Exercise brief ::
In the entries that follow, find the word "this" and report each line it is on.

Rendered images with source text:
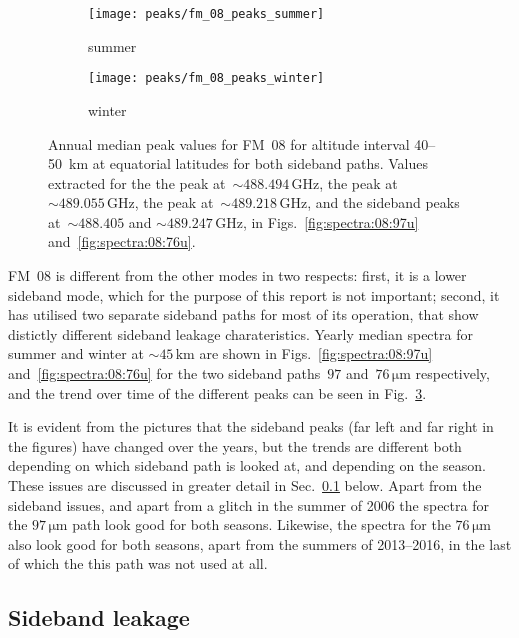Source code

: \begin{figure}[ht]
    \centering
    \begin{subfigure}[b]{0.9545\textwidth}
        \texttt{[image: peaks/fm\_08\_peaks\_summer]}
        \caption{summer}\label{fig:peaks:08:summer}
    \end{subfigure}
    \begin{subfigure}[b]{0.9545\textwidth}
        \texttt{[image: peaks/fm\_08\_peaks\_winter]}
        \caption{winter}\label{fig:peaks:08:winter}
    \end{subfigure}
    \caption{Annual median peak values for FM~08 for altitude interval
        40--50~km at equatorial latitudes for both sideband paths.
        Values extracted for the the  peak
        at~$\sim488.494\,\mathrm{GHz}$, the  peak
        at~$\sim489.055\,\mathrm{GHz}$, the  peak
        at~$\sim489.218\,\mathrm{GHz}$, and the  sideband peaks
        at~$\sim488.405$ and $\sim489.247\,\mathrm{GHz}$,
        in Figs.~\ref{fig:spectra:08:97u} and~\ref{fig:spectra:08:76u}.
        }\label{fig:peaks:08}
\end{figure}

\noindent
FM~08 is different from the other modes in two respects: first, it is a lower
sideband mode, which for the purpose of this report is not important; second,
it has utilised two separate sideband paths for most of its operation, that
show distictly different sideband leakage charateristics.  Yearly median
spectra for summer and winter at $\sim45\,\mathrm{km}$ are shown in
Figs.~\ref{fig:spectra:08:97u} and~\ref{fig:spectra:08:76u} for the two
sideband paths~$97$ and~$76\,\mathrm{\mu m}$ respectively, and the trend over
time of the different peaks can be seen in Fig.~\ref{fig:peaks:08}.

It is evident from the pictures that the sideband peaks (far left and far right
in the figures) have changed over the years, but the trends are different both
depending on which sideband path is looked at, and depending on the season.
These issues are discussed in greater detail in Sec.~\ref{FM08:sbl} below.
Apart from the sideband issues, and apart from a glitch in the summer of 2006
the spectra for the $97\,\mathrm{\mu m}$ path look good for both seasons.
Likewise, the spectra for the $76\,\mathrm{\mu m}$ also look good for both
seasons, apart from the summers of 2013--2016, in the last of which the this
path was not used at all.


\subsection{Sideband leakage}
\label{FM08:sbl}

---

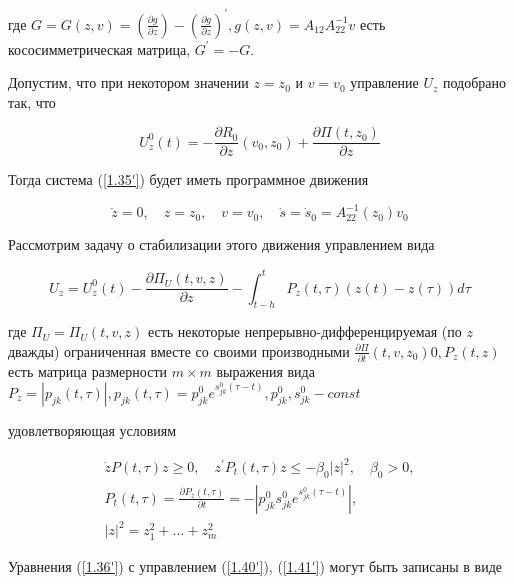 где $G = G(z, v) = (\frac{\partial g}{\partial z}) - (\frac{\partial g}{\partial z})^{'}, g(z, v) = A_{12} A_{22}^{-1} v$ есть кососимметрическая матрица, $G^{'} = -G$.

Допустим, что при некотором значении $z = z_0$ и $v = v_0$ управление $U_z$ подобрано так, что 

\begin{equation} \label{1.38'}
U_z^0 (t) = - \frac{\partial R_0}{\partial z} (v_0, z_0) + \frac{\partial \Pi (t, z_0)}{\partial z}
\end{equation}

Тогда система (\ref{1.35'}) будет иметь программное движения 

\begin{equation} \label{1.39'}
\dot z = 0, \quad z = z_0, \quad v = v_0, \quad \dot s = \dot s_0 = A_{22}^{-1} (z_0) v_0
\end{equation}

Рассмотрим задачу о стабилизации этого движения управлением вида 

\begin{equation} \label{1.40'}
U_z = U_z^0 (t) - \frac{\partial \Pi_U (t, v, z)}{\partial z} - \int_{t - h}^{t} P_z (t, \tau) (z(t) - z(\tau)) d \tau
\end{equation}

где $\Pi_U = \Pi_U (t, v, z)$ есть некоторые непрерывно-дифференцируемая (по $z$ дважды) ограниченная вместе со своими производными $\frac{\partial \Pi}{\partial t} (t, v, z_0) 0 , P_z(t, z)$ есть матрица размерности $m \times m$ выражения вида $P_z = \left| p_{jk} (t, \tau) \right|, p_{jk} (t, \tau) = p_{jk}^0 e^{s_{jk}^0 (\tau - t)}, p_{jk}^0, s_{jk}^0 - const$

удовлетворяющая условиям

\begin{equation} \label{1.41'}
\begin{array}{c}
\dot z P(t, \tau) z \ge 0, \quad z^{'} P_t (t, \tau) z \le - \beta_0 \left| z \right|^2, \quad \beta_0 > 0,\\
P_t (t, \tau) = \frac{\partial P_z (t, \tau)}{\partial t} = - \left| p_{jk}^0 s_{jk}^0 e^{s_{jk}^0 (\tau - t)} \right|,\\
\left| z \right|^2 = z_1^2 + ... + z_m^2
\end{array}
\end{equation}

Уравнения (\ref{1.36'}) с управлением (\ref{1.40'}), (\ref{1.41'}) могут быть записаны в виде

The completed task ::
sideband mode, which for the purpose of this report is not important; second,
seasons, apart from the summers of 2013--2016, in the last of which the this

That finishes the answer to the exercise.